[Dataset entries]

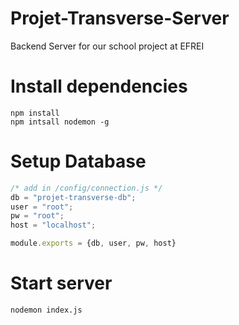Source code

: # Projet-Transverse-Server
Backend Server for our school project at EFREI

# Install dependencies
``` 
npm install
npm intsall nodemon -g
```

# Setup Database

```js
/* add in /config/connection.js */
db = "projet-transverse-db";
user = "root";
pw = "root";
host = "localhost";

module.exports = {db, user, pw, host}
```

# Start server
```
nodemon index.js
```
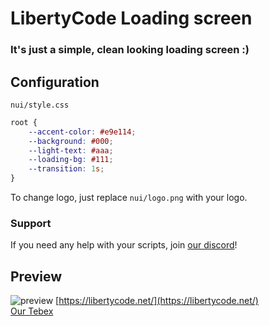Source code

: # LibertyCode Loading screen
### It's just a simple, clean looking loading screen :)
## **Configuration**
`nui/style.css`
```css
root {
    --accent-color: #e9e114; 
    --background: #000;
    --light-text: #aaa;
    --loading-bg: #111;
    --transition: 1s;
}
```
To change logo, just replace `nui/logo.png` with your logo.
### **Support**
If you need any help with your scripts, join [our discord](https://discord.gg/EUYnw93vKR/)!

## **Preview**
![preview](https://media.discordapp.net/attachments/1070539729591877662/1085389101668245514/image_2023-03-15_02-50-50.png)
[https://libertycode.net/](https://libertycode.net/)
<br>
[Our Tebex](https://libertycode.tebex.io/)
<br>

**Task goal**
Up to and including the last line above, starting with the line that contains "## **Configuration**", return each line exactly and nothing else.

**Your response**
## **Configuration**
`nui/style.css`
```css
root {
    --accent-color: #e9e114; 
    --background: #000;
    --light-text: #aaa;
    --loading-bg: #111;
    --transition: 1s;
}
```
To change logo, just replace `nui/logo.png` with your logo.
### **Support**
If you need any help with your scripts, join [our discord](https://discord.gg/EUYnw93vKR/)!

## **Preview**
![preview](https://media.discordapp.net/attachments/1070539729591877662/1085389101668245514/image_2023-03-15_02-50-50.png)
[https://libertycode.net/](https://libertycode.net/)
<br>
[Our Tebex](https://libertycode.tebex.io/)
<br>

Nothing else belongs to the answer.